Macquarie University professor Sean Turnell was the first foreign national confirmed arrested by the new military, which seized power last week after detaining Aung San Suu Kyi and other senior members of her National League for Democracy (NLD).
In a statement released by Australia’s foreign affairs department late on Monday, the family said they were “distraught” that Turnell had been detained.
“He is a practical economist who has and will always use his expertise and experience for a good cause,” the statement said.
“Myanmar is a country with which he has fallen in love, and through working on and for it for more than two decades, he brought jobs, investment, and hope to many of the poorest people there without thought of reward or concern for his own advantage.”
His wife, Ha Vu, who posted the same message to Facebook, called for Turnell’s immediate release.
“He is warm and kind-hearted, generous, and always thinks about others before himself,” the statement said.
“Even now, wherever he is confined, we know that his thoughts and concerns are with those worrying about him.”
Ha Vu appealed to the media for privacy as their family in Australia and Vietnam deal with the situation, and try to secure his release.
Foreign Minister Marise Payne said on Monday that the Australian government would continue to “press strongly” for Turnell’s release, after she summoned the Myanmar ambassador over the case.
She said the country was “deeply concerned” about the situation in Myanmar and was providing consular assistance to a number of Australians.
The Australian government is seeking immediate access to Turnell, who is believed to be in a police facility.
A source close to Turnell, who spoke to the Reuters news agency on condition of anonymity, said he had been to the police station where the economist was originally detained, and was told he had been moved to Insein prison in Yangon.
But when he went to the prison to deliver a care package, officers said he was not there.
“We all know that wherever he is now he will be worried,” Vu said in in a separate statement.
Turnell had told Reuters before his detention on Saturday that he expected to be charged following his detention.
“I guess you will soon hear of it, but I am being detained,” Turnell said. “Being charged with something, but not sure what.
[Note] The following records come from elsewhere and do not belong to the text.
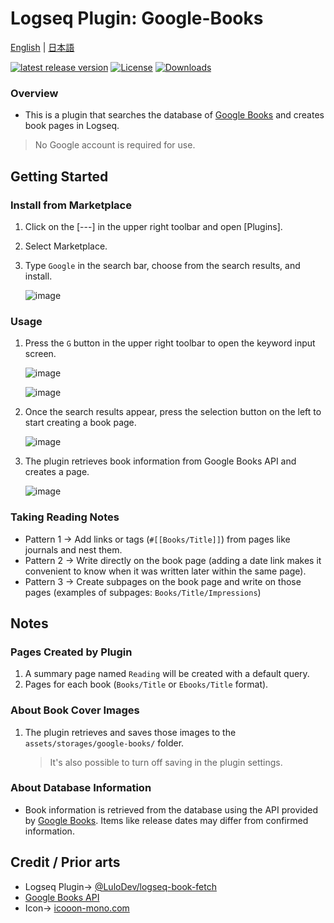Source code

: # Logseq Plugin: Google-Books

[English](https://github.com/YU000jp/logseq-plugin-google-books) | [日本語](https://github.com/YU000jp/logseq-plugin-google-books/blob/master/README.ja.md)

[![latest release version](https://img.shields.io/github/v/release/YU000jp/logseq-plugin-google-books)](https://github.com/YU000jp/logseq-plugin-google-books/releases)
[![License](https://img.shields.io/github/license/YU000jp/logseq-plugin-google-books?color=blue)](https://github.com/YU000jp/logseq-plugin-google-books/blob/main/LICENSE)
[![Downloads](https://img.shields.io/github/downloads/YU000jp/logseq-plugin-google-books/total.svg)](https://github.com/YU000jp/logseq-plugin-google-books/releases)

### Overview

- This is a plugin that searches the database of [Google Books](https://books.google.com/) and creates book pages in Logseq.
> No Google account is required for use.

## Getting Started

### Install from Marketplace

1. Click on the [---] in the upper right toolbar and open [Plugins].
1. Select Marketplace.
1. Type `Google` in the search bar, choose from the search results, and install.

   ![image](https://github.com/YU000jp/logseq-plugin-google-books/assets/111847207/95d3bf4e-59ef-4de8-b7ec-2741ef42768e)

### Usage

1. Press the `G` button in the upper right toolbar to open the keyword input screen.

   ![image](https://github.com/YU000jp/logseq-plugin-google-books/assets/111847207/95cabefd-ef37-4a26-9ae7-c0d877a287f7)

   ![image](https://github.com/YU000jp/logseq-plugin-google-books/assets/111847207/75cbf770-b18d-4325-9c8c-07624d8372d7)
1. Once the search results appear, press the selection button on the left to start creating a book page.

   ![image](https://github.com/YU000jp/logseq-plugin-google-books/assets/111847207/52041143-0fec-4155-9b6d-28de6cacff41)
1. The plugin retrieves book information from Google Books API and creates a page.

   ![image](https://github.com/YU000jp/logseq-plugin-google-books/assets/111847207/8d9db0aa-a2d7-453b-a771-138c2b261196)

### Taking Reading Notes

- Pattern 1 -> Add links or tags (`#[[Books/Title]]`) from pages like journals and nest them.
- Pattern 2 -> Write directly on the book page (adding a date link makes it convenient to know when it was written later within the same page).
- Pattern 3 -> Create subpages on the book page and write on those pages (examples of subpages: `Books/Title/Impressions`)

## Notes

### Pages Created by Plugin

1. A summary page named `Reading` will be created with a default query.
1. Pages for each book (`Books/Title` or `Ebooks/Title` format).

### About Book Cover Images

1. The plugin retrieves and saves those images to the `assets/storages/google-books/` folder.
   > It's also possible to turn off saving in the plugin settings.

### About Database Information

- Book information is retrieved from the database using the API provided by [Google Books](https://books.google.com/). Items like release dates may differ from confirmed information.

## Credit / Prior arts

- Logseq Plugin-> [@LuloDev/logseq-book-fetch](https://github.com/LuloDev/logseq-book-fetch)
- [Google Books API](https://developers.google.com/books/docs/v1/using)
- Icon-> [icooon-mono.com](https://icooon-mono.com/11122-%e3%81%88%e3%82%93%e3%81%b4%e3%81%a4%e4%bb%98%e3%81%8d%e3%81%ae%e3%83%8e%e3%83%bc%e3%83%88%e3%82%a2%e3%82%a4%e3%82%b3%e3%83%b3/)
I am fine and strong, and not guilty of anything,” he said.
Street protests have been going on across Myanmar in the last three days denouncing the military for staging the February 1 coup.
In response to the enormous protests, Senior General Min Aung Hlaing, the new military ruler imposed a curfew on Monday in the country’s two biggest cities and banned gatherings of more than five people.
In a televised address to the nation, he called on the public to prioritise facts and not feelings and repeated the unsubstantiated claim that there were irregularities in November’s election.